During Geragos’ conversation with Amy Dash, the lawyer implied that action could be taken against Trump for violation of a statute that explicitly forbids influencing the NFL’s decision regarding Kaepernick.

“There’s a specific code section that says if you — for a political, partisan reason — take an action to affect somebody’s employment in the private sector that that is, not only a criminal offense, but actionable, as well.

“Under the plain language of the statute, clearly, both Trump and [Mike] Pence have violated it. Not only are they covered persons under the statute, but there is irrefutable evidence ... that it was done for partisan, political purposes. ‘Fire that son of a bitch’ was at a campaign rally.”

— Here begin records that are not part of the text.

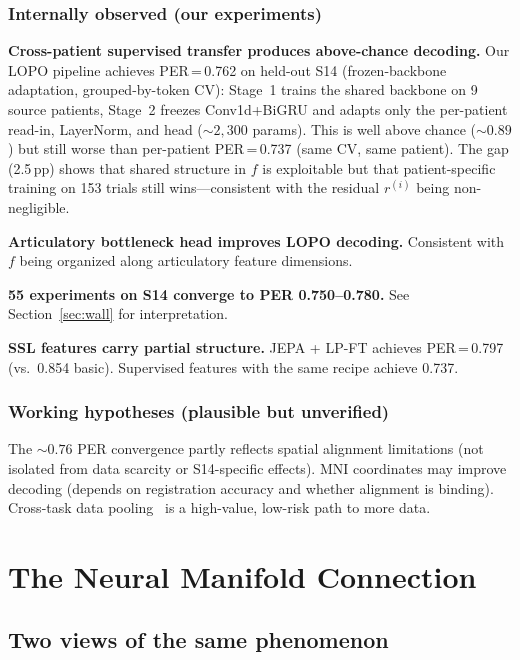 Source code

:\documentclass[11pt,letterpaper]{article}
\begin{document}
\subsubsection{Internally observed (our experiments)}

\textbf{Cross-patient supervised transfer produces above-chance decoding.} Our LOPO pipeline achieves PER\,=\,0.762 on held-out S14 (frozen-backbone adaptation, grouped-by-token CV): Stage~1 trains the shared backbone on 9 source patients, Stage~2 freezes Conv1d+BiGRU and adapts only the per-patient read-in, LayerNorm, and head (${\sim}2{,}300$ params). This is well above chance (${\sim}0.89$) but still worse than per-patient PER\,=\,0.737 (same CV, same patient). The gap (2.5\,pp) shows that shared structure in $f$ is exploitable but that patient-specific training on 153 trials still wins---consistent with the residual $r^{(i)}$ being non-negligible.

\textbf{Articulatory bottleneck head improves LOPO decoding.} Consistent with $f$ being organized along articulatory feature dimensions.

\textbf{55 experiments on S14 converge to PER 0.750--0.780.} See Section~\ref{sec:wall} for interpretation.

\textbf{SSL features carry partial structure.} JEPA + LP-FT achieves PER\,=\,0.797 (vs.\ 0.854 basic). Supervised features with the same recipe achieve 0.737.

\subsubsection{Working hypotheses (plausible but unverified)}

The ${\sim}0.76$ PER convergence partly reflects spatial alignment limitations (not isolated from data scarcity or S14-specific effects). MNI coordinates may improve decoding (depends on registration accuracy and whether alignment is binding). Cross-task data pooling~\cite{duraivel2025} is a high-value, low-risk path to more data.


\section{The Neural Manifold Connection}\label{sec:manifold}

\subsection{Two views of the same phenomenon}
\end{document}
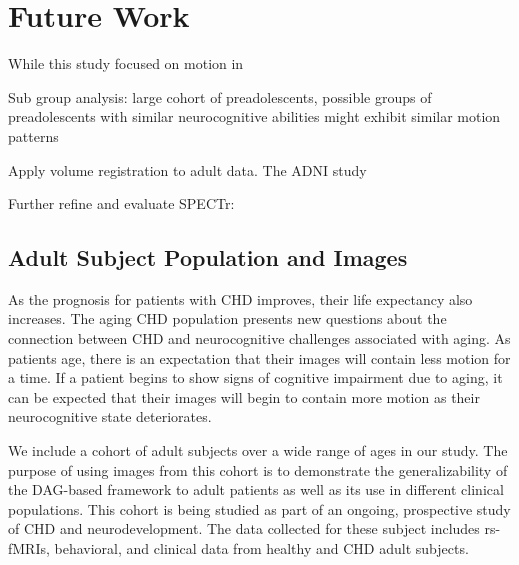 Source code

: \section{Future Work}

While this study focused on motion in 

Sub group analysis: large cohort of preadolescents, possible groups of preadolescents with similar neurocognitive abilities might exhibit similar motion patterns

Apply volume registration to adult data. The ADNI study

Further refine and evaluate SPECTr: 

\subsection{Adult Subject Population and Images}

As the prognosis for patients with CHD improves, their life expectancy also increases. The aging CHD population presents new questions about the connection between CHD and neurocognitive challenges associated with aging. As patients age, there is an expectation that their images will contain less motion for a time. If a patient begins to show signs of cognitive impairment due to aging, it can be expected that their images will begin to contain more motion as their neurocognitive state deteriorates. 

We include a cohort of adult subjects over a wide range of ages in our study. The purpose of using images from this cohort is to demonstrate the generalizability of the DAG-based framework to adult patients as well as its use in different clinical populations. This cohort is being studied as part of an ongoing, prospective study of CHD and neurodevelopment. The data collected for these subject includes rs-fMRIs, behavioral, and clinical data from healthy and CHD adult subjects. 
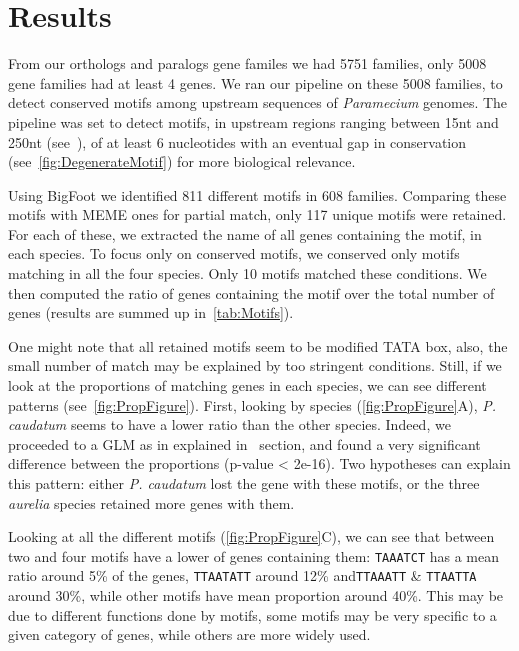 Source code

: \section*{Results}
\label{sec:Results}

From our orthologs and paralogs gene familes we had 5751 families, only 5008 gene families had at least 4 genes. We ran our pipeline on these 5008 families, to detect conserved motifs among upstream sequences of \textit{Paramecium} genomes. The pipeline was set to detect motifs, in upstream regions ranging between 15nt and 250nt (see~), of at least 6 nucleotides with an eventual gap in conservation (see~\autoref{fig:DegenerateMotif}) for more biological relevance.

Using BigFoot we identified 811 different motifs in 608 families. Comparing these motifs with MEME ones for partial match, only 117 unique motifs were retained. For each of these, we extracted the name of all genes containing the motif, in each species. To focus only on conserved motifs, we conserved only motifs matching in all the four species. Only 10 motifs matched these conditions. We then computed the ratio of genes containing the motif over the total number of genes (results are summed up in~\autoref{tab:Motifs}).

One might note that all retained motifs seem to be modified TATA box, also, the small number of match may be explained by too stringent conditions. Still, if we look at the proportions of matching genes in each species, we can see different patterns (see~\autoref{fig:PropFigure}). First, looking by species (\autoref{fig:PropFigure}A), \textit{P. caudatum} seems to have a lower ratio than the other species. Indeed, we proceeded to a GLM as in explained in~ section, and found a very significant difference between the proportions (p-value < 2e-16). Two hypotheses can explain this pattern: either \textit{P. caudatum} lost the gene with these motifs, or the three \textit{aurelia} species retained more genes with them.

Looking at all the different motifs (\autoref{fig:PropFigure}C), we can see that between two and four motifs have a lower of genes containing them: \texttt{TAAATCT} has a mean ratio around 5\% of the genes, \texttt{TTAATATT} around 12\% and\texttt{TTAAATT} \& \texttt{TTAATTA} around 30\%, while other motifs have mean proportion around 40\%. This may be due to different functions done by motifs, some motifs may be very specific to a given category of genes, while others are more widely used.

A week later, Charles Robinson of Yahoo Sports reported that Kaepernick’s legal team will seek federal subpoenas to compel testimony from Trump, Pence, “and other officials familiar with the president’s agenda on protesting NFL players.”

But whether or not Trump could actually be brought in for testimony is still questionable, at best.

Other cases have already raised the question. Special counsel Robert Mueller’s investigation into Russian collusion raised a debate if anyone other than Congress can indict a sitting president, or if he can be subpoenaed to give a deposition. The question of deposing Trump was also raised in his legal battle with Stormy Daniels.

It could also be a situation where Geragos is being bullish about his chances and options in the collusion case. Going after Trump may be unrealistic for the Kaepernick and Reid camp, and likely isn’t a necessary part of their attempt to prove collusion. But even if they don’t land the big fish in Trump, any proof of the White House’s involvement could swing the case in Kaepernick’s favor.

NFL owners didn’t do themselves any favors in the collusion case last week, and the latest on Trump’s involvement indicates even more momentum in favor of Kaepernick and Reid.